» **Task objective**:
Please copy out every line of the listing below in which the word "заявки" appears.

** Opening Supplied data block **

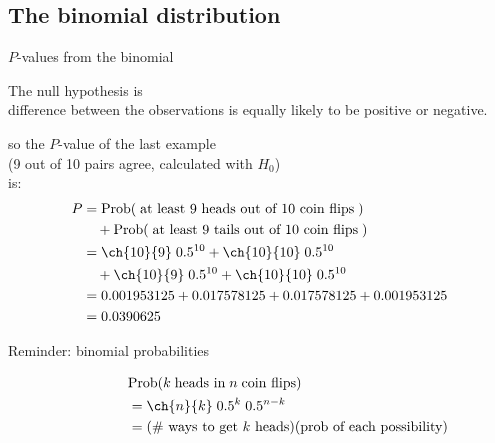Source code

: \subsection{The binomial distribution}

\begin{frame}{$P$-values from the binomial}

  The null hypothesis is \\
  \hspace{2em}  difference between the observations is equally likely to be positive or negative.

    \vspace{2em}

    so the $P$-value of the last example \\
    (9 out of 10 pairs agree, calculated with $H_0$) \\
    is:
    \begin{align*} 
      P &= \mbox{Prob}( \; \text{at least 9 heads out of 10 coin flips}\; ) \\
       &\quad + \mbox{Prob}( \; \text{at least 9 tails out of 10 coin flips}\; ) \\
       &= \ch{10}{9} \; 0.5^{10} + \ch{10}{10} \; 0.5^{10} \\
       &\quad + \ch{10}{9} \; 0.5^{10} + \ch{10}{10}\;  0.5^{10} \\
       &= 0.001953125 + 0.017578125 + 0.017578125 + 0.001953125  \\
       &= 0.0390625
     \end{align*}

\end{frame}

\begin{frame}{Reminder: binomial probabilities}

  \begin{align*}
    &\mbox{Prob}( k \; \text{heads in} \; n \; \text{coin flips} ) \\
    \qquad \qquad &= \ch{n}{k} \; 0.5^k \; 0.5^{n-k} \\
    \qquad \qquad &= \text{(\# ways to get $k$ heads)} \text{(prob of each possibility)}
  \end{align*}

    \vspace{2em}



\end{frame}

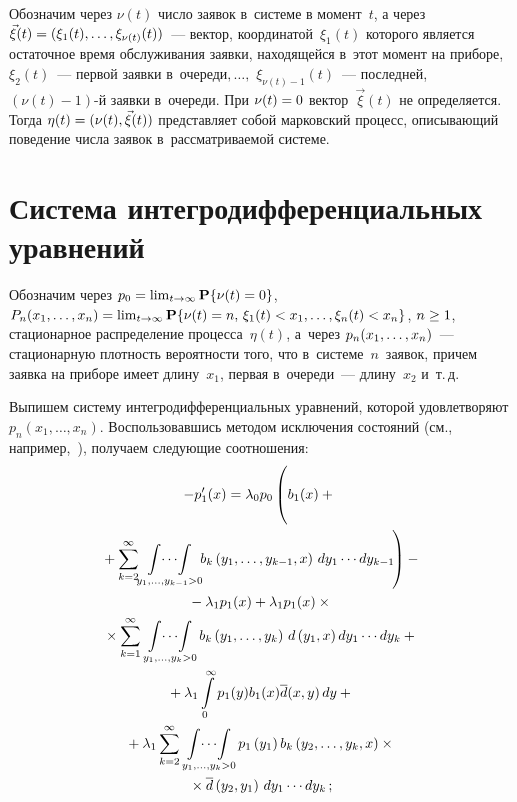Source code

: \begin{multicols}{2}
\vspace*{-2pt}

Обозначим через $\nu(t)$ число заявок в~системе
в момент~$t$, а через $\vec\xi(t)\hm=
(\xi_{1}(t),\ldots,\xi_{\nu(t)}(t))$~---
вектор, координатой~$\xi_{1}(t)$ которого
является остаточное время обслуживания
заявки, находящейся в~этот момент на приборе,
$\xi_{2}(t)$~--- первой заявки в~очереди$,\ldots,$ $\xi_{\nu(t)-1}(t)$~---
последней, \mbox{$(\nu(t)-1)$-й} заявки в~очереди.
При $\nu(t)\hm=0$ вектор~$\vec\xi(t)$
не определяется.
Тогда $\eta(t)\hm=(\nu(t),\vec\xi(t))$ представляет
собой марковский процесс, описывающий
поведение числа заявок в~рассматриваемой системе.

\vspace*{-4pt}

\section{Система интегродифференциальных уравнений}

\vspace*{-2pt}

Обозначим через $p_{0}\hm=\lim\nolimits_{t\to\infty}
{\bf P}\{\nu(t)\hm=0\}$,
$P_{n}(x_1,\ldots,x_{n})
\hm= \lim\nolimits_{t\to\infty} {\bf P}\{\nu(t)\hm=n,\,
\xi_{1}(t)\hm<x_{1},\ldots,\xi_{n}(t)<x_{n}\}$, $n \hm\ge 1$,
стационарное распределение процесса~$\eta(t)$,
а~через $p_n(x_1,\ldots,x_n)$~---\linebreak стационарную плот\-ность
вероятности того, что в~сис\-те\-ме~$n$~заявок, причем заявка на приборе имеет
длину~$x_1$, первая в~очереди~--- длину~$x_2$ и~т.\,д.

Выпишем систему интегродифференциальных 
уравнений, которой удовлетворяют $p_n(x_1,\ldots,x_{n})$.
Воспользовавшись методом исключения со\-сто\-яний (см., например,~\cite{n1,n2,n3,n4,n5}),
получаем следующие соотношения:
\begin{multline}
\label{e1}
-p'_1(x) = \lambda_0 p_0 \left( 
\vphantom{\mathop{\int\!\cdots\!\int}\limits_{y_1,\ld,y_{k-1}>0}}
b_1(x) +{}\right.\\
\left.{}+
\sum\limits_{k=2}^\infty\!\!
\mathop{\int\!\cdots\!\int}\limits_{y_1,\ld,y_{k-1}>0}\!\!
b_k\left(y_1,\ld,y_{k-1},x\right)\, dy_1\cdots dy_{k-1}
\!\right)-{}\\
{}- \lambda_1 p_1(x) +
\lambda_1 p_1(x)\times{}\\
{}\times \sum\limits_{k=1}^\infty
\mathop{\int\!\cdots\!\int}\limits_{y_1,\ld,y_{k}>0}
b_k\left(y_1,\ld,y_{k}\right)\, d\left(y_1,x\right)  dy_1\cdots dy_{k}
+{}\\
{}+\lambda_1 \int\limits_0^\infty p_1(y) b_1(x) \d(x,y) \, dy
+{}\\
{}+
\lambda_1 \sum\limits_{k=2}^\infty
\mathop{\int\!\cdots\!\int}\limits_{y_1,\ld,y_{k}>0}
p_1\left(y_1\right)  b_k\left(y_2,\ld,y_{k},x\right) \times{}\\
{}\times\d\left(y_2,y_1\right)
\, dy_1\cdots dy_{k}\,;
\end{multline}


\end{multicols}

** Closing Supplied data block **

» **Response to this task**:
заявки, находящейся в~этот момент на приборе,
$\xi_{2}(t)$~--- первой заявки в~очереди$,\ldots,$ $\xi_{\nu(t)-1}(t)$~---
последней, \mbox{$(\nu(t)-1)$-й} заявки в~очереди.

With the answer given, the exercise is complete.